Un détail : n'oublions pas que de très nombreux Français, p-ê un million et plus (?), se trouvaient ailleurs qu'en France en juin 1941, presque tous pour des raisons parfaitement légitimes, y compris comme soldats en Afrique du nord et ailleurs dans le monde entier. Certains sont restés aux USA, comme des acteurs et autres ; Jean Gabin, lui, a tenu absolument à s'engager dans la Marine (FNFL) et à se battre. Pierre Clostermann, le plus célèbre pilote de chasse français et l'un des tout premiers as alliés de toute la guerre, était en Californie, pays de rêve avec son soleil et ses jolies filles, où il venait d'obtenir son diplôme américain d'ingénieur en aéronautique (école Ryan) : il lui aurait été très facile d'y rester avec une parfaite bonne conscience puisque son travail aurait contribué à la production de dizaines de milliers d'avions de guerre modernes extrêmement utiles dans la guerre! Il est parti pour l'Angleterre fin 1940 afin de se battre contre l'Allemagne (il avait 19 ans ; je rappelle que l'âge de la majorité était alors à 21 ans). A l'époque, très peu d'aviateurs croyaient survivre à la guerre et, en effet, beaucoup sont morts sauf certains blessés, sauvés par leurs blessures, et les prisonniers (bien malgré eux). Des milliers de Français se trouvaient même... en Angleterre et, tout bien réfléchi, y rester plutôt que d'aller subir l'occupation, le danger et les privations en France n'était pas nécessairement héroïque (surtout si l'on avait plus de 45 ans)!

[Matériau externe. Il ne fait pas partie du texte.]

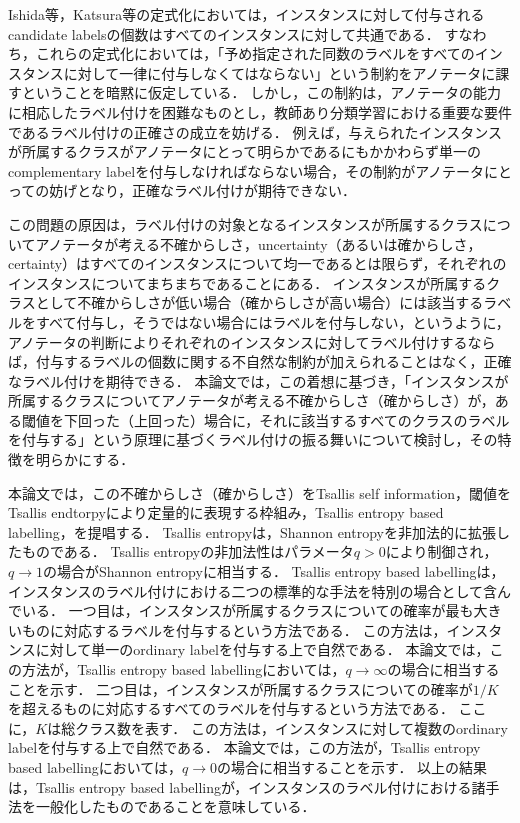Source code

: \documentclass[a4paper,conference]{IEEEtran}
\begin{document}
Ishida等，Katsura等の定式化においては，インスタンスに対して付与されるcandidate labelsの個数はすべてのインスタンスに対して共通である．
すなわち，これらの定式化においては，「予め指定された同数のラベルをすべてのインスタンスに対して一律に付与しなくてはならない」という制約をアノテータに課すということを暗黙に仮定している．
しかし，この制約は，アノテータの能力に相応したラベル付けを困難なものとし，教師あり分類学習における重要な要件であるラベル付けの正確さの成立を妨げる．
例えば，与えられたインスタンスが所属するクラスがアノテータにとって明らかであるにもかかわらず単一のcomplementary labelを付与しなければならない場合，その制約がアノテータにとっての妨げとなり，正確なラベル付けが期待できない．

この問題の原因は，ラベル付けの対象となるインスタンスが所属するクラスについてアノテータが考える不確からしさ，uncertainty（あるいは確からしさ，certainty）はすべてのインスタンスについて均一であるとは限らず，それぞれのインスタンスについてまちまちであることにある．
インスタンスが所属するクラスとして不確からしさが低い場合（確からしさが高い場合）には該当するラベルをすべて付与し，そうではない場合にはラベルを付与しない，というように，アノテータの判断によりそれぞれのインスタンスに対してラベル付けするならば，付与するラベルの個数に関する不自然な制約が加えられることはなく，正確なラベル付けを期待できる．
本論文では，この着想に基づき，「インスタンスが所属するクラスについてアノテータが考える不確からしさ（確からしさ）が，ある閾値を下回った（上回った）場合に，それに該当するすべてのクラスのラベルを付与する」という原理に基づくラベル付けの振る舞いについて検討し，その特徴を明らかにする．

本論文では，この不確からしさ（確からしさ）をTsallis self information，閾値をTsallis endtorpyにより定量的に表現する枠組み，Tsallis entropy based labelling，を提唱する．
Tsallis entropyは，Shannon entropyを非加法的に拡張したものである．
Tsallis entropyの非加法性はパラメータ$q>0$により制御され，$q\rightarrow 1$の場合がShannon entropyに相当する．
Tsallis entropy based labellingは，インスタンスのラベル付けにおける二つの標準的な手法を特別の場合として含んでいる．
一つ目は，インスタンスが所属するクラスについての確率が最も大きいものに対応するラベルを付与するという方法である．
この方法は，インスタンスに対して単一のordinary labelを付与する上で自然である．
本論文では，この方法が，Tsallis entropy based labellingにおいては，$q\rightarrow\infty$の場合に相当することを示す．
二つ目は，インスタンスが所属するクラスについての確率が$1/K$を超えるものに対応するすべてのラベルを付与するという方法である．
ここに，$K$は総クラス数を表す．
この方法は，インスタンスに対して複数のordinary labelを付与する上で自然である．
本論文では，この方法が，Tsallis entropy based labellingにおいては，$q\rightarrow 0$の場合に相当することを示す．
以上の結果は，Tsallis entropy based labellingが，インスタンスのラベル付けにおける諸手法を一般化したものであることを意味している．
\end{document}
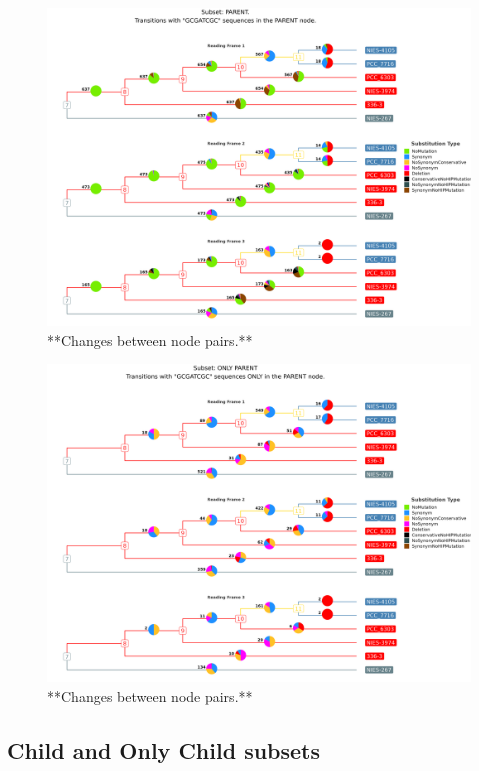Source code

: \documentclass[
]{book}
\begin{document}
\begin{figure}
\includegraphics[width=1\linewidth]{figures/ALL_SITES_Ancestor_codon_mutations_tree} \caption{**Changes between node pairs.**}\label{fig:FIG11x}
\end{figure}
\begin{figure}
\includegraphics[width=1\linewidth]{figures/ALL_SITES_AncestorO_codon_mutations_tree} \caption{**Changes between node pairs.**}\label{fig:FIG12x}
\end{figure}

\hypertarget{child-and-only-child-subsets}{%
\subsection{Child and Only Child subsets}\label{child-and-only-child-subsets}}
\end{document}
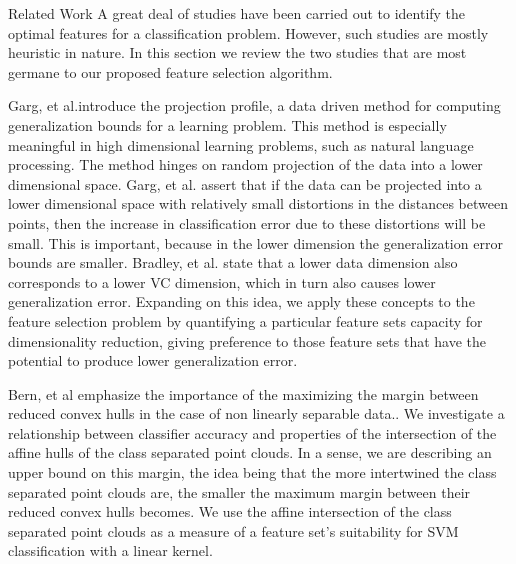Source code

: \documentclass{llncs}
\begin{document}
\begin{section}{Related Work}
A great deal of studies have been carried out to identify the optimal features for a classification problem\cite{Molina}\cite{Joachims}. However, such studies are mostly heuristic in nature. In this section we review the two studies that are most germane to our proposed feature selection algorithm.

Garg, et al.introduce the projection profile, a data driven method for computing generalization bounds for a learning problem\cite{Garg}. This method is especially meaningful in high dimensional learning problems, such as natural language processing\cite{Garg}. The method hinges on random projection of the data into a lower dimensional space. Garg, et al. assert that if the data can be projected into a lower dimensional space with relatively small distortions in the distances between points, then the increase in classification error due to these distortions will be small\cite{Garg}. This is important, because in the lower dimension the generalization error bounds are smaller. Bradley, et al.\cite{Bradley} state that a lower data dimension also corresponds to a lower VC dimension, which in turn also causes lower generalization error\cite{Vapnik}. Expanding on this idea, we apply these concepts to the feature selection problem by quantifying a particular feature sets capacity for dimensionality reduction, giving preference to those feature sets that have the potential to produce lower generalization error.

Bern, et al emphasize the importance of the maximizing the margin between reduced convex hulls in the case of non linearly separable data.\cite{Bern}. We investigate a relationship between classifier accuracy and properties of the intersection of the affine hulls of the class separated point clouds. In a sense, we are describing an upper bound on this margin, the idea being that the more intertwined the class separated point clouds are, the smaller the maximum margin between their reduced convex hulls becomes. We use the affine intersection of the class separated point clouds as a measure of a feature set's suitability for SVM classification with a linear kernel.
\end{section}
\end{document}
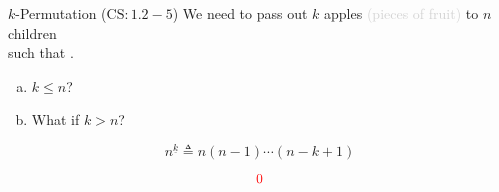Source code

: 
\begin{frame}{}
\end{frame}

\begin{frame}{}
  \begin{exampleblock}{$k$-Permutation ($\text{CS}: 1.2-5$)}
    We need to pass out $k$  apples \textcolor{lightgray}{(pieces of fruit)} to $n$ children \\
    such that .

    \begin{enumerate}[(a)]
      \item $k \le n$?
      \item What if $k > n$?
    \end{enumerate}
  \end{exampleblock}

  \pause
  \[
    n^{\underline{k}} \triangleq n (n-1) \cdots (n-k+1)
  \]

  \pause
  \[
    \textcolor{red}{0}
  \]
\end{frame}

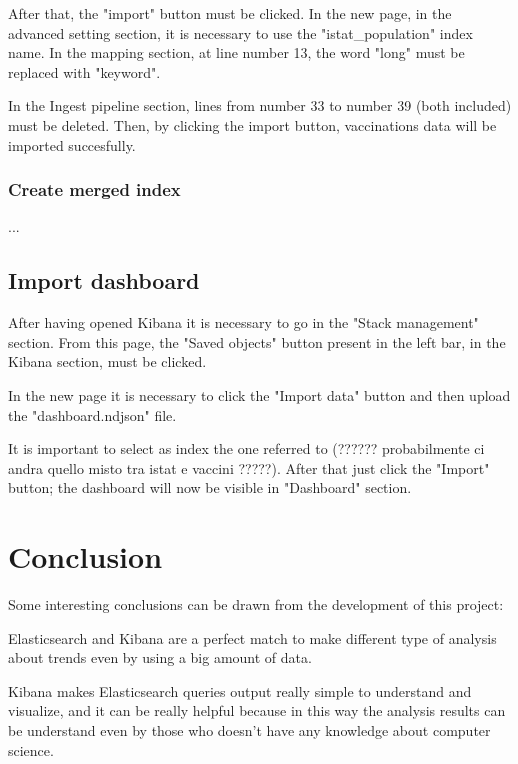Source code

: \documentclass{article}
\begin{document}
After that, the {\selectfont"import"} button must be clicked. In the new page, in the advanced setting section, it is necessary to use the {\selectfont"istat\_population"} index name. In the mapping section, at line number 13, the word "long" must be replaced with "keyword".

In the Ingest pipeline section, lines from number 33 to number 39 (both included) must be deleted.
Then, by clicking the import button, vaccinations data will be imported succesfully.

\subsubsection{Create merged index}
...

\subsection{Import dashboard}
After having opened Kibana it is necessary to go in the {\selectfont"Stack management"} section. From this page, the {\selectfont"Saved objects"} button present in the left bar, in the Kibana section, must be clicked. 

In the new page it is necessary to click the {\selectfont"Import data"} button and then upload the {\selectfont"dashboard.ndjson"} file. 

It is important to select as index the one referred to (?????? probabilmente ci andra quello misto tra istat e vaccini ?????).
After that just click the {\selectfont"Import"} button; the dashboard will now be visible in {\selectfont"Dashboard"} section.

\newpage

\section{Conclusion}

Some interesting conclusions can be drawn from the development of this project:

Elasticsearch and Kibana are a perfect match to make different type of analysis about trends even by using a big amount of data.

Kibana makes Elasticsearch queries output really simple to understand and visualize, and it can be really helpful because in this way the analysis results can be understand even by those who doesn't have any knowledge about computer science.
\end{document}
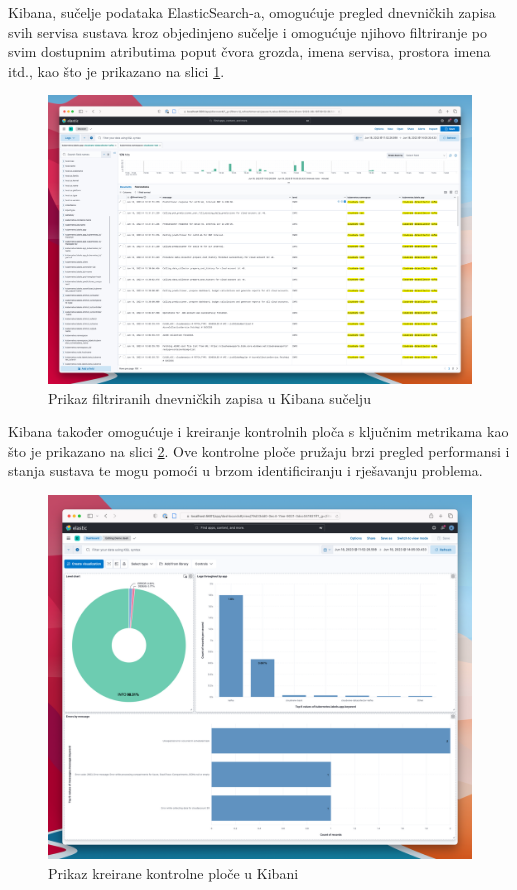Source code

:\documentclass[times, utf8, diplomski]{fer}
\begin{document}
Kibana, sučelje podataka ElasticSearch-a, omogućuje pregled dnevničkih zapisa svih servisa sustava kroz objedinjeno sučelje i omogućuje njihovo filtriranje po svim dostupnim atributima poput čvora grozda, imena servisa, prostora imena itd., kao što je prikazano na slici \ref{fig:kibana-filter}.

\begin{figure}[htb]
	\centering
	\includegraphics[width=15cm]{images/kibana-filter.png}
	\caption[Prikaz filtriranih dnevničkih zapisa u Kibana sučelju]{Prikaz filtriranih dnevničkih zapisa  u Kibana sučelju}
	\label{fig:kibana-filter}
\end{figure}

Kibana također omogućuje i kreiranje kontrolnih ploča s ključnim metrikama kao što je prikazano na slici \ref{fig:kibana-dash}. Ove kontrolne ploče pružaju brzi pregled performansi i stanja sustava te mogu pomoći u brzom identificiranju i rješavanju problema.

\begin{figure}[htb]
	\centering
	\includegraphics[width=15cm]{images/kibana-dash.png}
	\caption[Prikaz kreirane kontrolne ploče u Kibani]{Prikaz kreirane kontrolne ploče u Kibani}
	\label{fig:kibana-dash}
\end{figure}
\end{document}
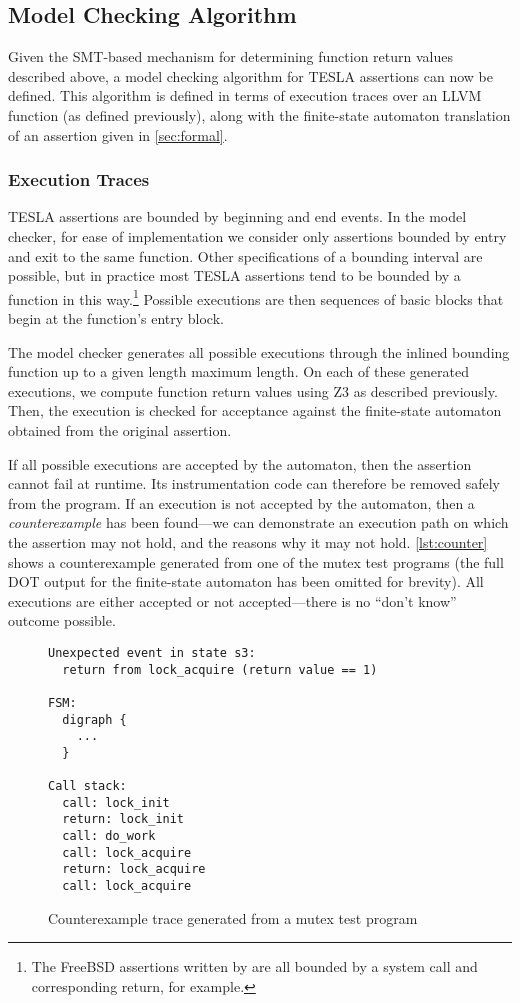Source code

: \subsection{Model Checking Algorithm} \label{sec:mc}

Given the SMT-based mechanism for determining function return values described
above, a model checking algorithm for TESLA assertions can now be defined. This
algorithm is defined in terms of execution traces over an LLVM function (as
defined previously), along with the finite-state automaton translation of an
assertion given in \autoref{sec:formal}.

\subsubsection{Execution Traces}

TESLA assertions are bounded by beginning and end events. In the model checker,
for ease of implementation we consider only assertions bounded by entry and exit
to the same function. Other specifications of a bounding interval are possible,
but in practice most TESLA assertions tend to be bounded by a function in this
way.\footnote{The FreeBSD assertions written by \textcite{anderson_tesla:_2014}
are all bounded by a system call and corresponding return, for example.}
Possible executions are then sequences of basic blocks that begin at the
function's entry block.

The model checker generates all possible executions through the inlined bounding
function up to a given length maximum length. On each of these generated
executions, we compute function return values using Z3 as described previously.
Then, the execution is checked for acceptance against the finite-state automaton
obtained from the original assertion.

If all possible executions are accepted by the automaton, then the assertion
cannot fail at runtime. Its instrumentation code can therefore be removed safely
from the program. If an execution is not accepted by the automaton, then a
\emph{counterexample} has been found---we can demonstrate an execution path on
which the assertion may not hold, and the reasons why it may not hold.
\autoref{lst:counter} shows a counterexample generated from one of the mutex
test programs (the full DOT output for the finite-state automaton has been
omitted for brevity). All executions are either accepted or not accepted---there
is no ``don't know'' outcome possible.

\begin{figure}
  \begin{verbatim}
Unexpected event in state s3:
  return from lock_acquire (return value == 1)

FSM:
  digraph {
    ...
  }

Call stack:
  call: lock_init
  return: lock_init
  call: do_work
  call: lock_acquire
  return: lock_acquire
  call: lock_acquire
  \end{verbatim}
  \caption{Counterexample trace generated from a mutex test program}
  \label{lst:counter}
\end{figure}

Le meilleur ami et frère d'armes de P. Clostermann, Jacques Remlinger, avait toujours vécu en Angleterre avec ses parents (Français) et il aimait raconter que, pour se rallier à de Gaulle, il lui avait suffi de prendre le métro! Il a combattu héroïquement, comme pilote de chasse aussi, et il n'est mort qu'il y a quelques années, son grand ami Clostermann un peu plus récemment. D'autres, moins chanceux que Remlinger, avaient pris des risques inouïs et couru de très grands dangers rien que pour arriver en Angleterre.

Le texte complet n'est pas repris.